■ TASK TO COMPLETE
From the data below, copy exactly the lines that lie between the one holding "### 1. Component Breakdown" and the one holding "summarize, and regenerate.", including both, and nothing more.

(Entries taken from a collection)
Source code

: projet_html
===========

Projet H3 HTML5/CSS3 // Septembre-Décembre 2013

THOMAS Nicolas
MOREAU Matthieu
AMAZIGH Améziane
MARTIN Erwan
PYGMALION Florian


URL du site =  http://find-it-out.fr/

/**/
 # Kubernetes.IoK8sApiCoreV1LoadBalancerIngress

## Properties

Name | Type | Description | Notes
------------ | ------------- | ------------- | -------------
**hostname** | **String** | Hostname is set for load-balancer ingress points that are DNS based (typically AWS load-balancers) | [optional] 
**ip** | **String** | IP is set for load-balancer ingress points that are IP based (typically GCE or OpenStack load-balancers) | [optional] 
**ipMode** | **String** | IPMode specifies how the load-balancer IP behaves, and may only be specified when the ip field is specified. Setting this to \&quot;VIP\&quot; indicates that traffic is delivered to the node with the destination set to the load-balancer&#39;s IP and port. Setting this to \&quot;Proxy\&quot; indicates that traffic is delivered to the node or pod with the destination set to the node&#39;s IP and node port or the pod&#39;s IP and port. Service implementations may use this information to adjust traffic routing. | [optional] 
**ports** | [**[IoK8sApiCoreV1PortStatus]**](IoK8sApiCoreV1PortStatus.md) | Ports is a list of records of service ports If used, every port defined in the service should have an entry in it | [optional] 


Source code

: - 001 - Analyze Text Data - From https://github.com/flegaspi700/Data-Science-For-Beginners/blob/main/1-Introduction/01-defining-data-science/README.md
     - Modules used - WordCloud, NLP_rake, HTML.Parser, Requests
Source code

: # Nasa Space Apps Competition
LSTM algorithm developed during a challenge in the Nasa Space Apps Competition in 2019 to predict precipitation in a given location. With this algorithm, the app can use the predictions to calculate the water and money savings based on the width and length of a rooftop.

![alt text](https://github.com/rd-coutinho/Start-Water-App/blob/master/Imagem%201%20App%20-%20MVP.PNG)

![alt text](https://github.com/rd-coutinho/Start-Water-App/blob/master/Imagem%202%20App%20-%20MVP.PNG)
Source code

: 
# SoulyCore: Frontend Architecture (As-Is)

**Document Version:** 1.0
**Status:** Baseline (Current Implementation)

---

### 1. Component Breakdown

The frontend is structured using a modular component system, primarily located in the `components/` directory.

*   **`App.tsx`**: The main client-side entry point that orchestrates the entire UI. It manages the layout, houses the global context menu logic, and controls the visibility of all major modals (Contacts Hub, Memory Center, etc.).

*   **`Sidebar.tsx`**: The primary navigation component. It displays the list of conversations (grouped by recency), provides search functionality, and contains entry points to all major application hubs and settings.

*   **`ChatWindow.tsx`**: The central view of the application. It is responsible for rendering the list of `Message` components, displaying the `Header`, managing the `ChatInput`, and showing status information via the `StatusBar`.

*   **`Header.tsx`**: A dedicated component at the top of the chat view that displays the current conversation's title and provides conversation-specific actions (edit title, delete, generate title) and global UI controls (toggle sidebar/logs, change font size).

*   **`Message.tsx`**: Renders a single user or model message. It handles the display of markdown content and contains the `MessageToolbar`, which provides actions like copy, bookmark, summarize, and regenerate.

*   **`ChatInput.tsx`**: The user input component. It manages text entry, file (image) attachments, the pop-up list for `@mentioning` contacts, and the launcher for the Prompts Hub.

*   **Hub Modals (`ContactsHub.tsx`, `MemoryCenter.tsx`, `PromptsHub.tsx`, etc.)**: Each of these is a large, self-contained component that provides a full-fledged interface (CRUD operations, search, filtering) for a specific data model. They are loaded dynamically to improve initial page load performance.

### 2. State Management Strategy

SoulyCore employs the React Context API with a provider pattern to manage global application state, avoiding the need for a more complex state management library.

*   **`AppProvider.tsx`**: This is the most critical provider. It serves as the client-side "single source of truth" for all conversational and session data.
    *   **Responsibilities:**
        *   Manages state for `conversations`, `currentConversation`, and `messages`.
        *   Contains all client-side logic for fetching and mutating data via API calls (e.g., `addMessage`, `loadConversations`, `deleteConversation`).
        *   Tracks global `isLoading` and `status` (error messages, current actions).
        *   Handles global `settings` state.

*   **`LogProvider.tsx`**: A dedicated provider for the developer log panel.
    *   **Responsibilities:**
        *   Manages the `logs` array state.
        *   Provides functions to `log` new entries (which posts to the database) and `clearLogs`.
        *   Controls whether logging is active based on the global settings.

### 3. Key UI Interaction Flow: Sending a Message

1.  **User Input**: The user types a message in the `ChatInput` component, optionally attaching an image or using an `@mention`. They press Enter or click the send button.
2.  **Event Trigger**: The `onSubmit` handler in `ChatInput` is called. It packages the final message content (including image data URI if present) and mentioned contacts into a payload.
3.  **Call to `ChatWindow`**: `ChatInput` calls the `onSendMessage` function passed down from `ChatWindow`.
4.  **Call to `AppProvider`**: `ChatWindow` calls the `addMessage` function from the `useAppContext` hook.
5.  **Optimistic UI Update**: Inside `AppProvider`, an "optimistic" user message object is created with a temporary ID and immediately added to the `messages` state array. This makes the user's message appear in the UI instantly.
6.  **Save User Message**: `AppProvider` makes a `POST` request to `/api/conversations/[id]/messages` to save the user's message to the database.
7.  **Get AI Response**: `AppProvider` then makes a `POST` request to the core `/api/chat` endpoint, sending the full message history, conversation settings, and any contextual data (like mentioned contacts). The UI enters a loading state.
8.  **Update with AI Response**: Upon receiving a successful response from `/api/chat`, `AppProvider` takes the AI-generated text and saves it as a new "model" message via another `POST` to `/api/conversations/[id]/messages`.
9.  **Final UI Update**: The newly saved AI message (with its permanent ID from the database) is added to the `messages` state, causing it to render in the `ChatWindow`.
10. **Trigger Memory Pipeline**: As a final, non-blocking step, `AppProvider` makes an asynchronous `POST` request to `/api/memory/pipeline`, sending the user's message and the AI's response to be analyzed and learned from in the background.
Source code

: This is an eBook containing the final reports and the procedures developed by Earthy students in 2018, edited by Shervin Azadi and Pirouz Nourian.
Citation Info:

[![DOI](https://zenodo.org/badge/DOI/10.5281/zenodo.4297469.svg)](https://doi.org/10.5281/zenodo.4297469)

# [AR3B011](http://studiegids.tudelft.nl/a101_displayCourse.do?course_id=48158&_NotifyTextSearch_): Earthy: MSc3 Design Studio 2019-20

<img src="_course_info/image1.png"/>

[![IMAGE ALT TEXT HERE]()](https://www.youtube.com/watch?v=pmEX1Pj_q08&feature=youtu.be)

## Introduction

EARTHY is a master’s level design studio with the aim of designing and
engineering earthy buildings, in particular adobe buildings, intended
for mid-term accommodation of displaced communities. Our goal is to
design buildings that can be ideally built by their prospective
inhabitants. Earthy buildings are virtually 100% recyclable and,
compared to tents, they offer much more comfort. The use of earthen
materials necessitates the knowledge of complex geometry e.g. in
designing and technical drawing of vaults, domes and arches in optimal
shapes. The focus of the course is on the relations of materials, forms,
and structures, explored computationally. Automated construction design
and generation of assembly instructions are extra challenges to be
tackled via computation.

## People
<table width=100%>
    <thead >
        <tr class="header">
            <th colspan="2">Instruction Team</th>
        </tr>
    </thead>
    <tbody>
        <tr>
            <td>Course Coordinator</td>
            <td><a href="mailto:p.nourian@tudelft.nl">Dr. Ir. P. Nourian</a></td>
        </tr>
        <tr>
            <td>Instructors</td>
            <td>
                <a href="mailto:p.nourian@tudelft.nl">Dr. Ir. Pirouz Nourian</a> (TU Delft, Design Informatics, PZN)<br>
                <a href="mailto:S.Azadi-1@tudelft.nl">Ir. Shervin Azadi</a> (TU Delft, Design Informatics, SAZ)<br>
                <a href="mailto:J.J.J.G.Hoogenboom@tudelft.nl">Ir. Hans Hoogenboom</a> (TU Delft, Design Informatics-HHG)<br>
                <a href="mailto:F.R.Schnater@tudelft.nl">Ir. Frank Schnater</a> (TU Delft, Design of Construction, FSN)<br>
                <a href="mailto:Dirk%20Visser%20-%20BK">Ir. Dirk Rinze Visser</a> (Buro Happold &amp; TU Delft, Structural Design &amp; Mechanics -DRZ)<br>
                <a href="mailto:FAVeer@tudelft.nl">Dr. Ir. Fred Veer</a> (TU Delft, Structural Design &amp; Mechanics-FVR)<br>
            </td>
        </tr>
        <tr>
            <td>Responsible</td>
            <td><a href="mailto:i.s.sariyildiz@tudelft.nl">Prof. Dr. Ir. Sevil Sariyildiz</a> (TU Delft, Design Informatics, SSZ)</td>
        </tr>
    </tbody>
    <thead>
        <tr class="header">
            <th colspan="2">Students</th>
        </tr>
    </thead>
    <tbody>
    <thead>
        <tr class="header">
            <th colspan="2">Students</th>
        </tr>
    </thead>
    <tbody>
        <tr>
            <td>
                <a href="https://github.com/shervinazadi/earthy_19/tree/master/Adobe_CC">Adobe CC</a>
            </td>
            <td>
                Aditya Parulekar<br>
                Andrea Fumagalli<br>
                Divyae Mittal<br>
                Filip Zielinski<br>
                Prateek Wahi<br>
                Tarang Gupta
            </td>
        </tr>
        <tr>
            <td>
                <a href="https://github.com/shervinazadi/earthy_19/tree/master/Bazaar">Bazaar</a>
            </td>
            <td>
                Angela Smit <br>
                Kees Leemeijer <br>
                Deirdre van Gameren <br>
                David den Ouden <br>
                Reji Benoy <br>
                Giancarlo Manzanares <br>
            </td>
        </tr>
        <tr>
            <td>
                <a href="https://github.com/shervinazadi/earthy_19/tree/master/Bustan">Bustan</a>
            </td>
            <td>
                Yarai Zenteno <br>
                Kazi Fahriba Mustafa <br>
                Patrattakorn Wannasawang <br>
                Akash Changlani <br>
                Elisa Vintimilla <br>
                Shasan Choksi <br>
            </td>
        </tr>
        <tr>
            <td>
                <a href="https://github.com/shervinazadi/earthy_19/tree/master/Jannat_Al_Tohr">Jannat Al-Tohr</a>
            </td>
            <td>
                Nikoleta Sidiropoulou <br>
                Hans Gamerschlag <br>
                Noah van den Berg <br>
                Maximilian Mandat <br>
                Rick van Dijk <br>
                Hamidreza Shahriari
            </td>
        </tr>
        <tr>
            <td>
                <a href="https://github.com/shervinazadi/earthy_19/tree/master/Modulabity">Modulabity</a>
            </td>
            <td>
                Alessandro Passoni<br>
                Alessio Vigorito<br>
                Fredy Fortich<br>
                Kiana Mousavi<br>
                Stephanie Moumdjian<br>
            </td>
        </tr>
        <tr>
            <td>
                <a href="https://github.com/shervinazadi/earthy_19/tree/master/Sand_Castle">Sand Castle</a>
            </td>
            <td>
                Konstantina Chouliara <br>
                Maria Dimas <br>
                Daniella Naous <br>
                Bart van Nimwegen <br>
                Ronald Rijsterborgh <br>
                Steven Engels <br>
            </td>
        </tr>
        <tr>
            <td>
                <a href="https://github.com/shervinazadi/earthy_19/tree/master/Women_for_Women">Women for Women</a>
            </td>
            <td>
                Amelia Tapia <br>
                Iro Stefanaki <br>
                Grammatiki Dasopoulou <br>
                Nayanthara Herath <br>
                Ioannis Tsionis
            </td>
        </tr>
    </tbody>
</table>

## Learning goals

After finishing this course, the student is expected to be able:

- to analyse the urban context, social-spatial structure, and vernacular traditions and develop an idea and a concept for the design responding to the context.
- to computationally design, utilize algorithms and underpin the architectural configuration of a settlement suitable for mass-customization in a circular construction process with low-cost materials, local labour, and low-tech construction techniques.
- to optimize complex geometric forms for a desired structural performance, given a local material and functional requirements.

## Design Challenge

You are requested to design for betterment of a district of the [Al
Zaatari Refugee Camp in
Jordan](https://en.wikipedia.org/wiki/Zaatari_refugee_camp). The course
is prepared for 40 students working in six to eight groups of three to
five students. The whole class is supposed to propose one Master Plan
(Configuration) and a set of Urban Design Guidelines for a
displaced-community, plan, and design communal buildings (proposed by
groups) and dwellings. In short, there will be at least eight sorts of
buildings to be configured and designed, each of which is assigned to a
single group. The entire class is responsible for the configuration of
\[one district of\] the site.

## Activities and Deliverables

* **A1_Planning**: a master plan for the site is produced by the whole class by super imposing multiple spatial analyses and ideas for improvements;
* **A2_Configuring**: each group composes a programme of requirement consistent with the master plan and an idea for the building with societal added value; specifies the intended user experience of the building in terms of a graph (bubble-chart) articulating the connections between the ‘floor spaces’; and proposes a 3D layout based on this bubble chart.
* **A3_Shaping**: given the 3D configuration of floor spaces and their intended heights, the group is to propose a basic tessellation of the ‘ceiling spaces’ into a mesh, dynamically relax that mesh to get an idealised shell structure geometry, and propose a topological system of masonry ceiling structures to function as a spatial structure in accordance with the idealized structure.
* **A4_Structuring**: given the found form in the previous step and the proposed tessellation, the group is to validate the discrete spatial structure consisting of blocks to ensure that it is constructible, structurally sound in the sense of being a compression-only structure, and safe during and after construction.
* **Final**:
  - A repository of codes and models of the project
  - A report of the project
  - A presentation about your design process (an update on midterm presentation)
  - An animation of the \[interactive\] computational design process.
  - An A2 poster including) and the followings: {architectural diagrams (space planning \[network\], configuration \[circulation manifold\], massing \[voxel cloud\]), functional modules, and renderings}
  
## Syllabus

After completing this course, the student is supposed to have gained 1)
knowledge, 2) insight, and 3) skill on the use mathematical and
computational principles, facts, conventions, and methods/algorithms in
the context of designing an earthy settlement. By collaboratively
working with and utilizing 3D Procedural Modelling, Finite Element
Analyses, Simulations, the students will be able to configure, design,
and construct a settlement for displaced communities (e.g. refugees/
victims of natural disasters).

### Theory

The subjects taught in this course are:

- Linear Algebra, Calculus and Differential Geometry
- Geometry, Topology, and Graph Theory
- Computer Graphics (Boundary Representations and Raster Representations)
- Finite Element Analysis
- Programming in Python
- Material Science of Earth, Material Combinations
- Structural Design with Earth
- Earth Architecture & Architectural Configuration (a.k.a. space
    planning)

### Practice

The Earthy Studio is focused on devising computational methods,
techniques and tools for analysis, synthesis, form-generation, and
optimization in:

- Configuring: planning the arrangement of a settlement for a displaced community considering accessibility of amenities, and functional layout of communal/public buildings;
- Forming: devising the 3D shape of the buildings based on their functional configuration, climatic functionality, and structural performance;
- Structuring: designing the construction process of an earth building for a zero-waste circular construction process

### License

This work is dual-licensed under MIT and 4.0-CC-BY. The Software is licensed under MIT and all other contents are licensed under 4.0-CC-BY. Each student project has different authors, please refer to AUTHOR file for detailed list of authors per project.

■ COMPLETED TASK
### 1. Component Breakdown

The frontend is structured using a modular component system, primarily located in the `components/` directory.

*   **`App.tsx`**: The main client-side entry point that orchestrates the entire UI. It manages the layout, houses the global context menu logic, and controls the visibility of all major modals (Contacts Hub, Memory Center, etc.).

*   **`Sidebar.tsx`**: The primary navigation component. It displays the list of conversations (grouped by recency), provides search functionality, and contains entry points to all major application hubs and settings.

*   **`ChatWindow.tsx`**: The central view of the application. It is responsible for rendering the list of `Message` components, displaying the `Header`, managing the `ChatInput`, and showing status information via the `StatusBar`.

*   **`Header.tsx`**: A dedicated component at the top of the chat view that displays the current conversation's title and provides conversation-specific actions (edit title, delete, generate title) and global UI controls (toggle sidebar/logs, change font size).

*   **`Message.tsx`**: Renders a single user or model message. It handles the display of markdown content and contains the `MessageToolbar`, which provides actions like copy, bookmark, summarize, and regenerate.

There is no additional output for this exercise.